Charles Dickens first attracted attention with the descriptive essays and tales originally written for newspapers, beginning in 1833, and collected as Sketches by "Boz" (1836). On the strength of this volume Dickens contracted to write a historical novel in the tradition of Scott (eventually published as Barnaby Rudge in 1841). By chance his gifts were turned into a more distinctive channel. In February 1836 he agreed to write the text for a series of comic engravings. The unexpected result was The Pickwick Papers (1836-37), one of the funniest novels in English literature. By July 1837 sales of the monthly installments exceeded 40,000 copies. Dickens' extraordinary popular appeal and the enormous imaginative potential of the Victorian novel were simultaneously established.

 The chief technical features of Dickens' fiction were also formed by this success. Serial publication encouraged the use of multiple plot and required that each episode be individually shaped. At the same time it produced an unprecedentedly close relationship between author and reader. Part dramatist, part journalist, part mythmaker, and part wit, Dickens took the picaresque tradition of Smollett and Fielding and gave it a Shakespearean vigour and variety.

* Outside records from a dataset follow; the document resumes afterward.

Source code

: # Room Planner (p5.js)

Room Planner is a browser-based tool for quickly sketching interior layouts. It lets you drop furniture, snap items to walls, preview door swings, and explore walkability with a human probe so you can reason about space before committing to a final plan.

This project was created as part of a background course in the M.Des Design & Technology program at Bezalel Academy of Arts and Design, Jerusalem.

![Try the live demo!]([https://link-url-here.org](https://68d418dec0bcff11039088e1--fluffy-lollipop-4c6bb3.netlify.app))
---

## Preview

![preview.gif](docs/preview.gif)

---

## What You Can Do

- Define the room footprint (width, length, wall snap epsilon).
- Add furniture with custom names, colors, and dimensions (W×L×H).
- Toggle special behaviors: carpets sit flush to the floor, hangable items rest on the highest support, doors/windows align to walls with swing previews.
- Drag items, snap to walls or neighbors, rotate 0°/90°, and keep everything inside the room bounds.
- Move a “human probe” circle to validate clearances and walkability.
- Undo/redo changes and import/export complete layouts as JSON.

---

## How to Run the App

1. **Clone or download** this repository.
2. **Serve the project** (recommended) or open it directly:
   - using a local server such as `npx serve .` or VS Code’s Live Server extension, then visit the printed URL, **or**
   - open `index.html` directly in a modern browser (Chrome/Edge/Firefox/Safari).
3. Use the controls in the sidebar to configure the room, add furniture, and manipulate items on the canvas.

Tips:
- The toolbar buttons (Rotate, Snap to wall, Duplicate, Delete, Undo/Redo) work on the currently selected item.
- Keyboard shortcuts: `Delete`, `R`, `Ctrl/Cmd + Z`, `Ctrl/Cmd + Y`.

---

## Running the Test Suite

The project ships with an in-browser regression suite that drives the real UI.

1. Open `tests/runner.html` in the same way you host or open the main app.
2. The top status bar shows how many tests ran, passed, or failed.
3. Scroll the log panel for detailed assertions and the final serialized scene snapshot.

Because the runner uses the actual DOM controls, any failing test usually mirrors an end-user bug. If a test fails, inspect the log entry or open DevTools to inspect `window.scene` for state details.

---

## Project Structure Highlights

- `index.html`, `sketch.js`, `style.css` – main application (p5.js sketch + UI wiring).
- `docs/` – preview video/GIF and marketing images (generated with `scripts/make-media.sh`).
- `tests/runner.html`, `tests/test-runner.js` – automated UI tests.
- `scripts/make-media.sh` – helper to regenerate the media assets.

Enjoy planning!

 His early novels have been attacked at times for sentimentality, melodrama, or shapelessness. They are now increasingly appreciated for their comic or macabre zest and their poetic fertility. Dombey and Son (1846-48) marks the beginning of Dickens' later period. He thenceforth combined his gift for vivid caricature with a stronger sense of personality, designed his plots more carefully, and used symbolism to give his books greater thematic coherence. Of the masterpieces of the next decade, David Copperfield (1849-50) uses the form of a fictional autobiography to explore the great Romantic theme of the growth and comprehension of the self. Bleak House (1852-53) addresses itself to law and litigiousness, Hard Times (1854) is a Carlylian defense of art in an age of mechanism, and Little Dorrit (1855-57) dramatizes the idea of imprisonment, both literal and spiritual. Two great novels, both involved with issues of social class and human worth, appeared in the 1860s: Great Expectations (1860-61) and Our Mutual Friend (1864-65). His final book, The Mystery of Edwin Drood (published posthumously, 1870), was left tantalizingly uncompleted at the time of his death.